AU, в котором Рюджин – сержант Полицейского Департамента Сеула, а Йеджи – консультант по серийным и особо тяжким преступлениям.
Примечания
Написание этого фанфика требует много сил и времени, поэтому я рассчитываю на вашу поддержку. Надеюсь, вы не будете против, если я введу нечто типа квоты на отзывы. Теперь, чтобы вышло продолжение, под главой должно быть не менее 13 отзывов. Желательно не просто "жду проду", потому что на мотивации это сказывается скорее отрицательно.
Заранее извиняюсь, если это кого-то обидит! Приятного прочтения!
Глава 11. Кадет.
12 октября 2023, 04:40
Когда они приезжают, тела уже лежат на земле ровным рядом. Это подростки, – пять парней в возрасте от пятнадцати до семнадцати в военной форме и с глубокими фиолетовыми полосами на шеях. Йеджи склоняется над ними, изучая, разглядывая как экспонаты в музее, и Рюджин снова чувствует, как отвращение поднимается от живота к груди, заполняя тело жаром. Турист, который их нашёл, сидит чуть поодаль, закрыв лицо руками. Джису говорит с ним, наверное, ищет подходящие слова, чтобы успокоить, но…
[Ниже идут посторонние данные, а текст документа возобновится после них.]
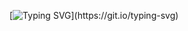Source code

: 
[![Typing SVG](https://readme-typing-svg.herokuapp.com?color=%2336BCF7&lines=Hi+there+👋;My+name+is+Doğukan.;Nice+to+meet+you.)](https://git.io/typing-svg)




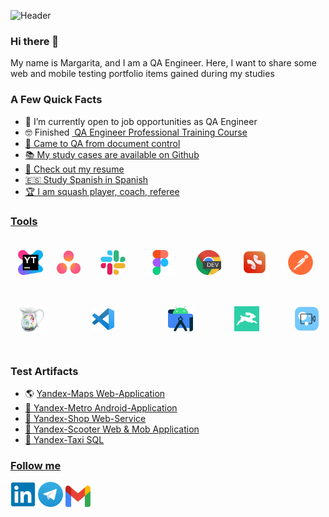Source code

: ![Header](https://github.com/msenchenkova/msenchenkova/blob/main/QA%20cover_msenchenkova.png)

### Hi there 👋

My name is Margarita, and I am a QA Engineer. Here, I want to share some web and mobile testing portfolio items gained during my studies

### A Few Quick Facts

* 🌱 I’m currently open to job opportunities as QA Engineer
* 🤓 Finished <a href="https://drive.google.com/file/d/1F7NgxrbDrdi07seJLKzfb2hrs0tKDQ99/view?usp=sharing"> QA Engineer Professional Training Course
* 📑 Сame to QA from document control
* 📚 My study cases are available on <a href="https://github.com/msenchenkova">Github
* 📎 Check out my resume
* 🇪🇸 Study Spanish in Spanish
* 🏆 I am squash player, coach, referee 

### Tools
<div style="display: flex; flex-wrap: wrap; justify-content: space-between; align-items: center; text-decoration: none;">
    <a href="https://www.jetbrains.com/youtrack/">
        <img src="https://github.com/msenchenkova/msenchenkova/blob/main/icons/YouTrack.png" alt="YouTrack" style="width: 40px; height: 40px; margin: 10px;"></a>
    <a href="https://asana.com/">
        <img src="https://github.com/msenchenkova/msenchenkova/blob/main/icons/Asana.png" alt="Asana" style="width: 38px; height: 37px; margin: 10px;"></a>
    <a href="https://slack.com/">
        <img src="https://github.com/msenchenkova/msenchenkova/blob/main/icons/Slack.png" alt="Slack" style="width: 40px; height: 40px; margin: 20px;"></a>
    <a href="https://www.figma.com/">
        <img src="https://github.com/msenchenkova/msenchenkova/blob/main/icons/Figma.png" alt="Figma" style="width: 50px; height: 40px; margin: 10px;"></a>
    <a href="https://developer.chrome.com/docs/devtools/">
        <img src="https://github.com/msenchenkova/msenchenkova/blob/main/icons/DevTools.png" alt="Devtools" style="width: 40px; height: 40px; margin: 20px;"></a>
    <a href="https://xmind.app/">
        <img src="https://github.com/msenchenkova/msenchenkova/blob/main/icons/XMind.png" alt="XMind" style="width: 43px; height: 43px; margin: 10px;"></a>
    <a href="https://www.postman.com/">
        <img src="https://github.com/msenchenkova/msenchenkova/blob/main/icons/Postman.png" alt="Postman" style="width: 40px; height: 40px; margin: 20px;"></a>
    <a href="https://www.charlesproxy.com/">
        <img src="https://github.com/msenchenkova/msenchenkova/blob/main/icons/Charles.png" alt="Charles" style="width: 45px; height: 45px; margin: 10px;"></a>
    <a href="https://code.visualstudio.com/">
        <img src="https://github.com/msenchenkova/msenchenkova/blob/main/icons/Visual%20Studio%20Code.png" alt="Visual Studio Code" style="width: 35px; height: 35px; margin: 30px;"></a>
    <a href="https://developer.android.com/studio">
        <img src="https://github.com/msenchenkova/msenchenkova/blob/main/icons/Android%20Studio.png" alt="Android Studio" style="width: 40px; height: 40px; margin: 20px;"></a>
    <a href="https://directus.io/">
        <img src="https://github.com/msenchenkova/msenchenkova/blob/main/icons/Directus.jpeg" alt="Directus" style="width: 40px; height: 40px; margin: 10px;"></a>
    <a href="https://www.movavi.com/" >
        <img src="https://github.com/msenchenkova/msenchenkova/blob/main/icons/Movavi%20Video%20Plus.png" alt="Movavi Video Plus" style="width: 40px; height: 40px; margin: 10px;"></a>
</div>


### Test Artifacts
* 🌎 <a href= "https://github.com/msenchenkova/Yandex-Maps-Web-Application.git">Yandex-Maps Web-Application
* 📱 <a href= "https://github.com/msenchenkova/Yandex-Metro-Android-Application.git">Yandex-Metro Android-Application
* 🛒 <a href= "https://github.com/msenchenkova/Yandex-Shop-Web-Service.git">Yandex-Shop Web-Service
* 🛴 <a href= "https://github.com/msenchenkova/Yandex-Scooter-Web-and-Mob-Application.git">Yandex-Scooter Web & Mob Application
* 🚕 <a href= "https://github.com/msenchenkova/Yandex-Taxi-SQL.git">Yandex-Taxi SQL

### Follow me
<a href= "https://www.linkedin.com/in/margarita-senchenkova">
    <img src="https://github.com/msenchenkova/msenchenkova/blob/main/icons/Linkedin.png" width="40" height="40" alt="linkedin"/></a>
<a href= "https://t.me/msenchenkova">
    <img src="https://github.com/msenchenkova/msenchenkova/blob/main/icons/Telegram.png" width="40" height="40" alt="telegram"/></a>
<a href= "mailto:msenchenkova@gmail.com">
    <img src="https://github.com/msenchenkova/msenchenkova/blob/main/icons/Gmail.png" width="40" height="34" alt="gmail"/></a>
</p>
Шин знает, что таких не существует. Он просто гулял здесь с собакой, хорошо проводил время, может, думал, что купить на обед, а потом внезапно увидел свисающие с деревьев тела подростков. Что ему можно сказать? «Так бывает». Да, так обычно говорит Хван, и это правда, но такое не успокаивает. Кто захочет жить в мире, в котором во время прогулки можно наткнуться на пять трупов?
Рюджин снова смотрит на тела, надеясь почувствовать хотя бы толику того же отчаяния, что у туриста, но её нет. Когда-то, - ещё в первые месяцы работы, - она оплакивала каждую жертву, а потом пришла Йеджи, и часть её будто растворилась, исчезла или умерла. Ей не стало плевать на этих людей, но постепенно это превратилось в рутину. Теперь смерть не шокировала. Шин смотрела на неё равнодушно и прямо, не думая, что каждый из тех, кого они забирали, когда-то был жив. Она научилась видеть в них не людей, а оболочки, манекены, подсказки, которые им оставили, чтобы найти убийцу.
Когда-то Йеджи сказала, что к смерти привыкаешь, и Рюджин не поверила. Сейчас она понимала, как ошиблась.
– В хорошей форме, – замечает Хван, закончив осмотр.
– Они кадеты военного училища. Оно в пяти километрах отсюда.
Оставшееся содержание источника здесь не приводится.